## Action item
Word for word, restate the entries below, but exclude the images.

## Extracted information
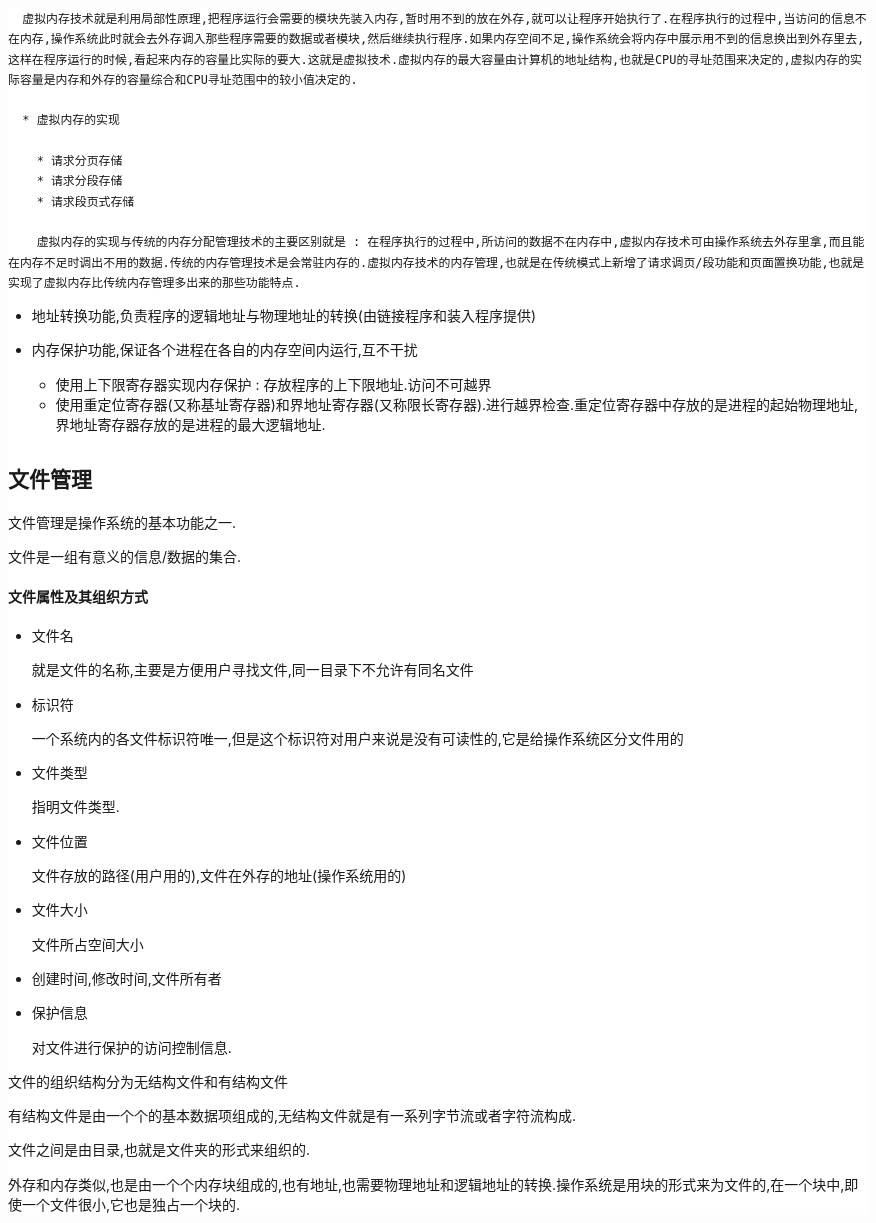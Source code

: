       虚拟内存技术就是利用局部性原理,把程序运行会需要的模块先装入内存,暂时用不到的放在外存,就可以让程序开始执行了.在程序执行的过程中,当访问的信息不在内存,操作系统此时就会去外存调入那些程序需要的数据或者模块,然后继续执行程序.如果内存空间不足,操作系统会将内存中展示用不到的信息换出到外存里去,这样在程序运行的时候,看起来内存的容量比实际的要大.这就是虚拟技术.虚拟内存的最大容量由计算机的地址结构,也就是CPU的寻址范围来决定的,虚拟内存的实际容量是内存和外存的容量综合和CPU寻址范围中的较小值决定的.
  
      * 虚拟内存的实现
  
        * 请求分页存储
        * 请求分段存储
        * 请求段页式存储
  
        虚拟内存的实现与传统的内存分配管理技术的主要区别就是 : 在程序执行的过程中,所访问的数据不在内存中,虚拟内存技术可由操作系统去外存里拿,而且能在内存不足时调出不用的数据.传统的内存管理技术是会常驻内存的.虚拟内存技术的内存管理,也就是在传统模式上新增了请求调页/段功能和页面置换功能,也就是实现了虚拟内存比传统内存管理多出来的那些功能特点.
  
  * 地址转换功能,负责程序的逻辑地址与物理地址的转换(由链接程序和装入程序提供)
  
  * 内存保护功能,保证各个进程在各自的内存空间内运行,互不干扰
  
    * 使用上下限寄存器实现内存保护 : 存放程序的上下限地址.访问不可越界
    * 使用重定位寄存器(又称基址寄存器)和界地址寄存器(又称限长寄存器).进行越界检查.重定位寄存器中存放的是进程的起始物理地址,界地址寄存器存放的是进程的最大逻辑地址.

## 文件管理

文件管理是操作系统的基本功能之一.

文件是一组有意义的信息/数据的集合.

#### 文件属性及其组织方式

* 文件名

  就是文件的名称,主要是方便用户寻找文件,同一目录下不允许有同名文件

* 标识符

  一个系统内的各文件标识符唯一,但是这个标识符对用户来说是没有可读性的,它是给操作系统区分文件用的

* 文件类型

  指明文件类型.

* 文件位置

  文件存放的路径(用户用的),文件在外存的地址(操作系统用的)

* 文件大小

  文件所占空间大小

* 创建时间,修改时间,文件所有者

* 保护信息

  对文件进行保护的访问控制信息.

文件的组织结构分为无结构文件和有结构文件

有结构文件是由一个个的基本数据项组成的,无结构文件就是有一系列字节流或者字符流构成.

文件之间是由目录,也就是文件夹的形式来组织的.

外存和内存类似,也是由一个个内存块组成的,也有地址,也需要物理地址和逻辑地址的转换.操作系统是用块的形式来为文件的,在一个块中,即使一个文件很小,它也是独占一个块的.
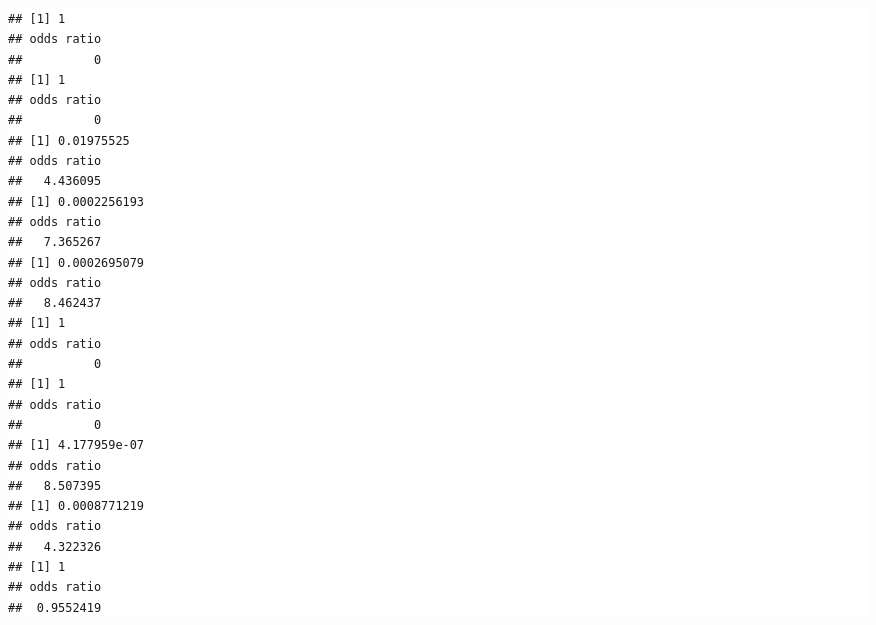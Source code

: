    ## [1] 1
    ## odds ratio 
    ##          0 
    ## [1] 1
    ## odds ratio 
    ##          0 
    ## [1] 0.01975525
    ## odds ratio 
    ##   4.436095 
    ## [1] 0.0002256193
    ## odds ratio 
    ##   7.365267 
    ## [1] 0.0002695079
    ## odds ratio 
    ##   8.462437 
    ## [1] 1
    ## odds ratio 
    ##          0 
    ## [1] 1
    ## odds ratio 
    ##          0 
    ## [1] 4.177959e-07
    ## odds ratio 
    ##   8.507395 
    ## [1] 0.0008771219
    ## odds ratio 
    ##   4.322326 
    ## [1] 1
    ## odds ratio 
    ##  0.9552419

## Exercise result
Source code

:       虚拟内存技术就是利用局部性原理,把程序运行会需要的模块先装入内存,暂时用不到的放在外存,就可以让程序开始执行了.在程序执行的过程中,当访问的信息不在内存,操作系统此时就会去外存调入那些程序需要的数据或者模块,然后继续执行程序.如果内存空间不足,操作系统会将内存中展示用不到的信息换出到外存里去,这样在程序运行的时候,看起来内存的容量比实际的要大.这就是虚拟技术.虚拟内存的最大容量由计算机的地址结构,也就是CPU的寻址范围来决定的,虚拟内存的实际容量是内存和外存的容量综合和CPU寻址范围中的较小值决定的.
  
      * 虚拟内存的实现
  
        * 请求分页存储
        * 请求分段存储
        * 请求段页式存储
  
        虚拟内存的实现与传统的内存分配管理技术的主要区别就是 : 在程序执行的过程中,所访问的数据不在内存中,虚拟内存技术可由操作系统去外存里拿,而且能在内存不足时调出不用的数据.传统的内存管理技术是会常驻内存的.虚拟内存技术的内存管理,也就是在传统模式上新增了请求调页/段功能和页面置换功能,也就是实现了虚拟内存比传统内存管理多出来的那些功能特点.
  
  * 地址转换功能,负责程序的逻辑地址与物理地址的转换(由链接程序和装入程序提供)
  
  * 内存保护功能,保证各个进程在各自的内存空间内运行,互不干扰
  
    * 使用上下限寄存器实现内存保护 : 存放程序的上下限地址.访问不可越界
    * 使用重定位寄存器(又称基址寄存器)和界地址寄存器(又称限长寄存器).进行越界检查.重定位寄存器中存放的是进程的起始物理地址,界地址寄存器存放的是进程的最大逻辑地址.

## 文件管理

文件管理是操作系统的基本功能之一.

文件是一组有意义的信息/数据的集合.

#### 文件属性及其组织方式

* 文件名

  就是文件的名称,主要是方便用户寻找文件,同一目录下不允许有同名文件

* 标识符

  一个系统内的各文件标识符唯一,但是这个标识符对用户来说是没有可读性的,它是给操作系统区分文件用的

* 文件类型

  指明文件类型.

* 文件位置

  文件存放的路径(用户用的),文件在外存的地址(操作系统用的)

* 文件大小

  文件所占空间大小

* 创建时间,修改时间,文件所有者

* 保护信息

  对文件进行保护的访问控制信息.

文件的组织结构分为无结构文件和有结构文件

有结构文件是由一个个的基本数据项组成的,无结构文件就是有一系列字节流或者字符流构成.

文件之间是由目录,也就是文件夹的形式来组织的.

外存和内存类似,也是由一个个内存块组成的,也有地址,也需要物理地址和逻辑地址的转换.操作系统是用块的形式来为文件的,在一个块中,即使一个文件很小,它也是独占一个块的.
Source code

:    ## [1] 1
    ## odds ratio 
    ##          0 
    ## [1] 1
    ## odds ratio 
    ##          0 
    ## [1] 0.01975525
    ## odds ratio 
    ##   4.436095 
    ## [1] 0.0002256193
    ## odds ratio 
    ##   7.365267 
    ## [1] 0.0002695079
    ## odds ratio 
    ##   8.462437 
    ## [1] 1
    ## odds ratio 
    ##          0 
    ## [1] 1
    ## odds ratio 
    ##          0 
    ## [1] 4.177959e-07
    ## odds ratio 
    ##   8.507395 
    ## [1] 0.0008771219
    ## odds ratio 
    ##   4.322326 
    ## [1] 1
    ## odds ratio 
    ##  0.9552419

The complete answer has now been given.